(Records from a data source)
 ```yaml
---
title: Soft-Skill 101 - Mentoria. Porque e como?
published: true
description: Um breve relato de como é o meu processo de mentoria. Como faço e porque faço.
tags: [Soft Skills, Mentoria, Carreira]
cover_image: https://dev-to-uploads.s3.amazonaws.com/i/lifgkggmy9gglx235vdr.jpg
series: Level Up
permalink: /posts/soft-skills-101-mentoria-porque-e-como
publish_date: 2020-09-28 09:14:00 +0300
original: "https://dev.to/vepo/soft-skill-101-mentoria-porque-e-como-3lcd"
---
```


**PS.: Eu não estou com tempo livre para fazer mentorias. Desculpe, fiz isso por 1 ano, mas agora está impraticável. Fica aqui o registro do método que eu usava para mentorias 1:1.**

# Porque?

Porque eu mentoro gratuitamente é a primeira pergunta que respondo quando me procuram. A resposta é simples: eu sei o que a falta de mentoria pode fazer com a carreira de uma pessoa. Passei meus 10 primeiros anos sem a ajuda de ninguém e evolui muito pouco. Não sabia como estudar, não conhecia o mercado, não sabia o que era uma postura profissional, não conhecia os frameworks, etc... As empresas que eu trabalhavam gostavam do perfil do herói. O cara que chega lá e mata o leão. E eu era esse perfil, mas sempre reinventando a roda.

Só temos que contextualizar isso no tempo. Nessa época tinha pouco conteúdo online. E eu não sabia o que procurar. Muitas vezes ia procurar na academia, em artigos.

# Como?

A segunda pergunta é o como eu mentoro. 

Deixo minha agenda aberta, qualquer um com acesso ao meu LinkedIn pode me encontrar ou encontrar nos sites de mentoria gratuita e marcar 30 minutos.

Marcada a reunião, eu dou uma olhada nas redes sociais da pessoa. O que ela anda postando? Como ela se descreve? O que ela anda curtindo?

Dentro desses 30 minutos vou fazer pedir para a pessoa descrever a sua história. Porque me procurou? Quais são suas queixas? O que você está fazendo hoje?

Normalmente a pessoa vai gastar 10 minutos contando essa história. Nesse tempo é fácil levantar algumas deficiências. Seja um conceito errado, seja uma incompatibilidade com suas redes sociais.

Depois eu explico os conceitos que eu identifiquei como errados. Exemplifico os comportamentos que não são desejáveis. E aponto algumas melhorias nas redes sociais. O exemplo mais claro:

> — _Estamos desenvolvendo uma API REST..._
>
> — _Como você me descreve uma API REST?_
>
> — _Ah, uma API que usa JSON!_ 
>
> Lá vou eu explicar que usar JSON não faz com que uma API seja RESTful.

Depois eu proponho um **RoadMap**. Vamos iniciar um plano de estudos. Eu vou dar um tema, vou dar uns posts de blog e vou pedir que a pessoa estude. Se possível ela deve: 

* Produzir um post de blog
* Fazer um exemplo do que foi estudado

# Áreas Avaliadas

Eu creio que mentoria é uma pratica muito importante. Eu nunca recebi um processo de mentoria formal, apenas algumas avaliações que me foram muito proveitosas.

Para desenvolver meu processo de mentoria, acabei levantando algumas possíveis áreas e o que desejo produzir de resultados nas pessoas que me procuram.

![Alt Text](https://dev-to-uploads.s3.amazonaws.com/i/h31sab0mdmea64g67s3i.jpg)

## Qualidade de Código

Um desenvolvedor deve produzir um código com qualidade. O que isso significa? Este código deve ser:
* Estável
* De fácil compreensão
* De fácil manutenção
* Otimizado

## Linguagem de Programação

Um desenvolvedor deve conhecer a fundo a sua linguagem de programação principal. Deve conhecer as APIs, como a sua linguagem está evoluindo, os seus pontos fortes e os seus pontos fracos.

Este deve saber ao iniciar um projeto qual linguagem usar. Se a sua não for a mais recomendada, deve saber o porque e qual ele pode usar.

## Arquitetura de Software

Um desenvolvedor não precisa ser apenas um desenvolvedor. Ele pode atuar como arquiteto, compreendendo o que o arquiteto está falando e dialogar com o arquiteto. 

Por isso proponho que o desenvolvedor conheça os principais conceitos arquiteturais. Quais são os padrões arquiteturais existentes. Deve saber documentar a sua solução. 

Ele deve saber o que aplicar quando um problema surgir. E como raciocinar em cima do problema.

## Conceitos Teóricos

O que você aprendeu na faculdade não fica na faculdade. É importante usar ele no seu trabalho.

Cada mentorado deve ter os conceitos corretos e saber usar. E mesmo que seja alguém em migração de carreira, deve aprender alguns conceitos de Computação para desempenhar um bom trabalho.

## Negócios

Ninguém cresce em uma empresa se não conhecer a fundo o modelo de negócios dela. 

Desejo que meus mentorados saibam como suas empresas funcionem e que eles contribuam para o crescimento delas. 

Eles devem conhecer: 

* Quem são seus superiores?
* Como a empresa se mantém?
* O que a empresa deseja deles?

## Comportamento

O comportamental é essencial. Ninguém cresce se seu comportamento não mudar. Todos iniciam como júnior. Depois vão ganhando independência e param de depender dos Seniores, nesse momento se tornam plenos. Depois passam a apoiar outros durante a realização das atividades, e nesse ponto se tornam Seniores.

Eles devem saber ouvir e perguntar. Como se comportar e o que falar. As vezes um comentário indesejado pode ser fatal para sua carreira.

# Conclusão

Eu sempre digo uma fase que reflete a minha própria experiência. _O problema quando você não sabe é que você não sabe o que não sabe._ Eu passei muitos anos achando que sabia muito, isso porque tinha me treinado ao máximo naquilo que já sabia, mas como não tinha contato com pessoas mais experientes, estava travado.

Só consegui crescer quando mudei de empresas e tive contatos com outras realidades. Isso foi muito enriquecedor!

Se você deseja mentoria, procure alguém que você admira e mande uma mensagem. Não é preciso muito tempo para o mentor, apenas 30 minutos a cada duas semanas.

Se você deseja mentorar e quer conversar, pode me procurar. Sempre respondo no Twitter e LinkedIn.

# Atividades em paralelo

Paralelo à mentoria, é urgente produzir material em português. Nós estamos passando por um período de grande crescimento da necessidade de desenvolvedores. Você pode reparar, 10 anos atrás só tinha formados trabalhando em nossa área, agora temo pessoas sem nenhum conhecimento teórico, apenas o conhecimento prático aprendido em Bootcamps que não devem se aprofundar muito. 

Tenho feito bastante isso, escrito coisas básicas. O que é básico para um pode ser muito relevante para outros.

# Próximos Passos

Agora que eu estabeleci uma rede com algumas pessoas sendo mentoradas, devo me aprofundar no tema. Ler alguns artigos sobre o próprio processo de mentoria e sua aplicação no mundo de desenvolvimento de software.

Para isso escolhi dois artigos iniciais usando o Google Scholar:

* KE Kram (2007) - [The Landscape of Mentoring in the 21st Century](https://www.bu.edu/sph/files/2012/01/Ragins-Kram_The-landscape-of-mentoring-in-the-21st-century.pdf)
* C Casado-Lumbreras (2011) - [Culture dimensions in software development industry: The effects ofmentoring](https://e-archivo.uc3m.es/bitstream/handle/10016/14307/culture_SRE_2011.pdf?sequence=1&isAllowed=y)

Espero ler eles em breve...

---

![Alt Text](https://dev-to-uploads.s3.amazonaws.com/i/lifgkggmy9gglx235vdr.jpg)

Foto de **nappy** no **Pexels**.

▶ _Exercise details_
Each record should come back exactly as written.

▶ _Exercise result_
 ```yaml
---
title: Soft-Skill 101 - Mentoria. Porque e como?
published: true
description: Um breve relato de como é o meu processo de mentoria. Como faço e porque faço.
tags: [Soft Skills, Mentoria, Carreira]
cover_image: https://dev-to-uploads.s3.amazonaws.com/i/lifgkggmy9gglx235vdr.jpg
series: Level Up
permalink: /posts/soft-skills-101-mentoria-porque-e-como
publish_date: 2020-09-28 09:14:00 +0300
original: "https://dev.to/vepo/soft-skill-101-mentoria-porque-e-como-3lcd"
---
```


**PS.: Eu não estou com tempo livre para fazer mentorias. Desculpe, fiz isso por 1 ano, mas agora está impraticável. Fica aqui o registro do método que eu usava para mentorias 1:1.**

# Porque?

Porque eu mentoro gratuitamente é a primeira pergunta que respondo quando me procuram. A resposta é simples: eu sei o que a falta de mentoria pode fazer com a carreira de uma pessoa. Passei meus 10 primeiros anos sem a ajuda de ninguém e evolui muito pouco. Não sabia como estudar, não conhecia o mercado, não sabia o que era uma postura profissional, não conhecia os frameworks, etc... As empresas que eu trabalhavam gostavam do perfil do herói. O cara que chega lá e mata o leão. E eu era esse perfil, mas sempre reinventando a roda.

Só temos que contextualizar isso no tempo. Nessa época tinha pouco conteúdo online. E eu não sabia o que procurar. Muitas vezes ia procurar na academia, em artigos.

# Como?

A segunda pergunta é o como eu mentoro. 

Deixo minha agenda aberta, qualquer um com acesso ao meu LinkedIn pode me encontrar ou encontrar nos sites de mentoria gratuita e marcar 30 minutos.

Marcada a reunião, eu dou uma olhada nas redes sociais da pessoa. O que ela anda postando? Como ela se descreve? O que ela anda curtindo?

Dentro desses 30 minutos vou fazer pedir para a pessoa descrever a sua história. Porque me procurou? Quais são suas queixas? O que você está fazendo hoje?

Normalmente a pessoa vai gastar 10 minutos contando essa história. Nesse tempo é fácil levantar algumas deficiências. Seja um conceito errado, seja uma incompatibilidade com suas redes sociais.

Depois eu explico os conceitos que eu identifiquei como errados. Exemplifico os comportamentos que não são desejáveis. E aponto algumas melhorias nas redes sociais. O exemplo mais claro:

> — _Estamos desenvolvendo uma API REST..._
>
> — _Como você me descreve uma API REST?_
>
> — _Ah, uma API que usa JSON!_ 
>
> Lá vou eu explicar que usar JSON não faz com que uma API seja RESTful.

Depois eu proponho um **RoadMap**. Vamos iniciar um plano de estudos. Eu vou dar um tema, vou dar uns posts de blog e vou pedir que a pessoa estude. Se possível ela deve: 

* Produzir um post de blog
* Fazer um exemplo do que foi estudado

# Áreas Avaliadas

Eu creio que mentoria é uma pratica muito importante. Eu nunca recebi um processo de mentoria formal, apenas algumas avaliações que me foram muito proveitosas.

Para desenvolver meu processo de mentoria, acabei levantando algumas possíveis áreas e o que desejo produzir de resultados nas pessoas que me procuram.

![Alt Text](https://dev-to-uploads.s3.amazonaws.com/i/h31sab0mdmea64g67s3i.jpg)

## Qualidade de Código

Um desenvolvedor deve produzir um código com qualidade. O que isso significa? Este código deve ser:
* Estável
* De fácil compreensão
* De fácil manutenção
* Otimizado

## Linguagem de Programação

Um desenvolvedor deve conhecer a fundo a sua linguagem de programação principal. Deve conhecer as APIs, como a sua linguagem está evoluindo, os seus pontos fortes e os seus pontos fracos.

Este deve saber ao iniciar um projeto qual linguagem usar. Se a sua não for a mais recomendada, deve saber o porque e qual ele pode usar.

## Arquitetura de Software

Um desenvolvedor não precisa ser apenas um desenvolvedor. Ele pode atuar como arquiteto, compreendendo o que o arquiteto está falando e dialogar com o arquiteto. 

Por isso proponho que o desenvolvedor conheça os principais conceitos arquiteturais. Quais são os padrões arquiteturais existentes. Deve saber documentar a sua solução. 

Ele deve saber o que aplicar quando um problema surgir. E como raciocinar em cima do problema.

## Conceitos Teóricos

O que você aprendeu na faculdade não fica na faculdade. É importante usar ele no seu trabalho.

Cada mentorado deve ter os conceitos corretos e saber usar. E mesmo que seja alguém em migração de carreira, deve aprender alguns conceitos de Computação para desempenhar um bom trabalho.

## Negócios

Ninguém cresce em uma empresa se não conhecer a fundo o modelo de negócios dela. 

Desejo que meus mentorados saibam como suas empresas funcionem e que eles contribuam para o crescimento delas. 

Eles devem conhecer: 

* Quem são seus superiores?
* Como a empresa se mantém?
* O que a empresa deseja deles?

## Comportamento

O comportamental é essencial. Ninguém cresce se seu comportamento não mudar. Todos iniciam como júnior. Depois vão ganhando independência e param de depender dos Seniores, nesse momento se tornam plenos. Depois passam a apoiar outros durante a realização das atividades, e nesse ponto se tornam Seniores.

Eles devem saber ouvir e perguntar. Como se comportar e o que falar. As vezes um comentário indesejado pode ser fatal para sua carreira.

# Conclusão

Eu sempre digo uma fase que reflete a minha própria experiência. _O problema quando você não sabe é que você não sabe o que não sabe._ Eu passei muitos anos achando que sabia muito, isso porque tinha me treinado ao máximo naquilo que já sabia, mas como não tinha contato com pessoas mais experientes, estava travado.

Só consegui crescer quando mudei de empresas e tive contatos com outras realidades. Isso foi muito enriquecedor!

Se você deseja mentoria, procure alguém que você admira e mande uma mensagem. Não é preciso muito tempo para o mentor, apenas 30 minutos a cada duas semanas.

Se você deseja mentorar e quer conversar, pode me procurar. Sempre respondo no Twitter e LinkedIn.

# Atividades em paralelo

Paralelo à mentoria, é urgente produzir material em português. Nós estamos passando por um período de grande crescimento da necessidade de desenvolvedores. Você pode reparar, 10 anos atrás só tinha formados trabalhando em nossa área, agora temo pessoas sem nenhum conhecimento teórico, apenas o conhecimento prático aprendido em Bootcamps que não devem se aprofundar muito. 

Tenho feito bastante isso, escrito coisas básicas. O que é básico para um pode ser muito relevante para outros.

# Próximos Passos

Agora que eu estabeleci uma rede com algumas pessoas sendo mentoradas, devo me aprofundar no tema. Ler alguns artigos sobre o próprio processo de mentoria e sua aplicação no mundo de desenvolvimento de software.

Para isso escolhi dois artigos iniciais usando o Google Scholar:

* KE Kram (2007) - [The Landscape of Mentoring in the 21st Century](https://www.bu.edu/sph/files/2012/01/Ragins-Kram_The-landscape-of-mentoring-in-the-21st-century.pdf)
* C Casado-Lumbreras (2011) - [Culture dimensions in software development industry: The effects ofmentoring](https://e-archivo.uc3m.es/bitstream/handle/10016/14307/culture_SRE_2011.pdf?sequence=1&isAllowed=y)

Espero ler eles em breve...

---

![Alt Text](https://dev-to-uploads.s3.amazonaws.com/i/lifgkggmy9gglx235vdr.jpg)

Foto de **nappy** no **Pexels**.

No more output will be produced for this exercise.